The town board responded by calling an election asking residents if Sedgwick should allow competitors to set up shop. A ballot initiative asks if the town should allow "up to three additional licensed retail marijuana stores to operate."

Yard signs declaring opposing views suddenly appeared in front of nearly every home in town.

"The town's pretty well split," Kinoshita said. "That's why we say take it to a vote."

"There are businesses at stake with this decision, and there are people's livelihoods at stake," he added. "I don't necessarily know if that's a decision for four or five people sitting on the board to make."

(Sedgwick Mayor Wayne Price did not respond to multiple messages from NET News requesting comment.)

"We are very excited about the possibility that there might be more than one, so there can be some competition," Owens said. "There's something sort of un-American about a monopoly," she said, explaining her reason for supporting a new dispensary license. "It's like the town store. 'You owe your soul to the company store' sort of thing."

Owens also acknowledges she has a preferred local applicant for one of the new licenses.

"One of our young men wants to open a dispensary," she said. "He has quite a reputation as a professional grower of cannabis for medical use."

There are also complaints, disputed by SAR, that the store's prices made the product too expensive for local users.

Casis regrets "the fight has turned hostile" but feels many in town "want an even keel" and "to have a voice and not just some voices coming to the top because they're very powerful."
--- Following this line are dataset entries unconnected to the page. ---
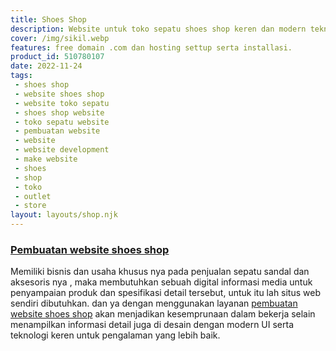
 ```yaml
---
title: Shoes Shop
description: Website untuk toko sepatu shoes shop keren dan modern teknologi terbaru.
cover: /img/sikil.webp
features: free domain .com dan hosting settup serta installasi.
product_id: 510780107
date: 2022-11-24
tags:
 - shoes shop
 - website shoes shop
 - website toko sepatu
 - shoes shop website
 - toko sepatu website
 - pembuatan website
 - website
 - website development
 - make website
 - shoes
 - shop
 - toko
 - outlet
 - store
layout: layouts/shop.njk
---
```


### [Pembuatan website shoes shop]({{page.url}})

Memiliki bisnis dan usaha khusus nya pada penjualan sepatu sandal dan aksesoris nya , maka membutuhkan sebuah digital informasi media untuk penyampaian produk dan spesifikasi detail tersebut, untuk itu lah situs web sendiri dibutuhkan. dan ya dengan menggunakan layanan [pembuatan website shoes shop]({{page.url}}) akan menjadikan kesemprunaan dalam bekerja selain menampilkan informasi detail juga di desain dengan modern UI serta teknologi keren untuk pengalaman yang lebih baik. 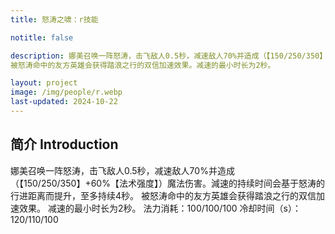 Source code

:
 ```yaml
---
title: 怒涛之啸：r技能

notitle: false

description: 娜美召唤一阵怒涛，击飞敌人0.5秒，减速敌人70%并造成（【150/250/350】+60%【法术强度】）魔法伤害。減速的持续时间会基于怒涛的行进距离而提升，至多持续4秒。
被怒涛命中的友方英雄会获得踏浪之行的双信加速效果。减速的最小时长为2秒。

layout: project
image: /img/people/r.webp
last-updated: 2024-10-22
---
```


## 简介 Introduction

娜美召唤一阵怒涛，击飞敌人0.5秒，减速敌人70%并造成（【150/250/350】+60%【法术强度】）魔法伤害。減速的持续时间会基于怒涛的行进距离而提升，至多持续4秒。
被怒涛命中的友方英雄会获得踏浪之行的双信加速效果。
减速的最小时长为2秒。
法力消耗：100/100/100
冷却时间（s）：120/110/100

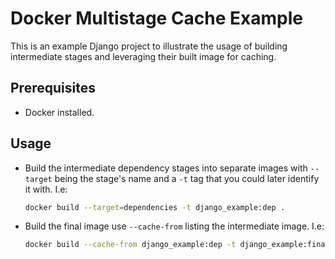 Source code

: # Docker Multistage Cache Example

This is an example Django project to illustrate the usage of building intermediate stages and leveraging their built image for caching.

## Prerequisites

- Docker installed.

## Usage

- Build the intermediate dependency stages into separate images with `--target` being the stage's name and a `-t` tag that you could later identify it with. I.e:

  ```bash
  docker build --target=dependencies -t django_example:dep .
  ```

- Build the final image use `--cache-from` listing the intermediate image. I.e:

  ```bash
  docker build --cache-from django_example:dep -t django_example:final .
  ```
SAR's management believes they are the entity overpowered by long-time residents controlling the town board.

Hodel fears two dispensaries only increase the town's reliance on a single source of income for its budget.

"Unfortunately, this could be the arrow that kills the golden goose," he said.
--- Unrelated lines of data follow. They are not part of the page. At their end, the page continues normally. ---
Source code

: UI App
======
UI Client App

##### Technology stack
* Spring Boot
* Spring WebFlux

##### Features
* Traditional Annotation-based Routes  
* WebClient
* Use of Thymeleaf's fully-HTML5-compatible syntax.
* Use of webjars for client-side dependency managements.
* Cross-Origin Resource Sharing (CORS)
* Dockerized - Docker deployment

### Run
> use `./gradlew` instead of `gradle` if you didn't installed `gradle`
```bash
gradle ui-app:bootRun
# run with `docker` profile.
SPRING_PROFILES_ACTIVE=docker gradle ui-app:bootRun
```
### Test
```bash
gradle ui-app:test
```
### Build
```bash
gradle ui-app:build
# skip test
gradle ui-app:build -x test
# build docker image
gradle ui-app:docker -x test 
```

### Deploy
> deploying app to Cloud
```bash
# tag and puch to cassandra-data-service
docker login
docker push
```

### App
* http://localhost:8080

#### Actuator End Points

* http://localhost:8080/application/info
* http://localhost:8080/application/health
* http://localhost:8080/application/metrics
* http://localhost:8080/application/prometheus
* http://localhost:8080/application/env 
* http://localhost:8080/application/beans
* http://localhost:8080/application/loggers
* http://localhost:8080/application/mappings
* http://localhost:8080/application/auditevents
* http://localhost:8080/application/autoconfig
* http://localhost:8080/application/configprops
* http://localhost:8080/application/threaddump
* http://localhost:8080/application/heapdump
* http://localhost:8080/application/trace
Hodel expects competition would substantially reduce his store's revenue without adding to the town's tax base.

"Any kind of market share could be diluted through multiple locations," he said.

The prospect of adding additional stories would turn Sedgwick into "weed city," in the Thurman's words, without any gain for the community. "Nobody's going to be able to survive until the other guy dies," he said. "Only the richest guy will survive."
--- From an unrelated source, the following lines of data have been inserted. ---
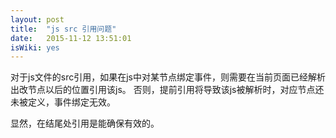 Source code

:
 ```yaml
---
layout: post
title:  "js src 引用问题"
date:   2015-11-12 13:51:01
isWiki: yes
---
```


对于js文件的src引用，如果在js中对某节点绑定事件，则需要在当前页面已经解析出改节点以后的位置引用该js。
否则，提前引用将导致该js被解析时，对应节点还未被定义，事件绑定无效。

显然，在<body>结尾处引用是能确保有效的。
It comes at a time when the national marijuana market is changing dramatically. More states have legalized cannabis, making it less of a novelty for tourists to pick up and sample Colorado weed.

Hodel claims monthly traffic dropped at 25-30 percent in recent months.

Others in town are aware of the risk.

"We're not going to get as much," Casis said. "It's going to make a difference for all of us in the amount of money we're going to get."

"You only have so many pot customers," Thurman said. "You would need more pot customers, and I don't see it."

Meanwhile, the election seems to be all Sedgwick can talk about lately.

"There are only 150 people here and TV sucks," Owens told NET News. "This has been our main source of entertainment for the last week or so, so we're really enjoying it."

Other towns in northeast Colorado have not changed their stance that legalized marijuana involves more risks than benefits to their communities. Nearby Julesburg, the county seat, recently rejected, for the third time, allowing retail outlets.

Overall the market for legal retail and medical marijuana remains strong. Sales in Colorado exceeded $1 billion in the first nine months of 2019. That surpassed the previous year's record three months before the end of the year.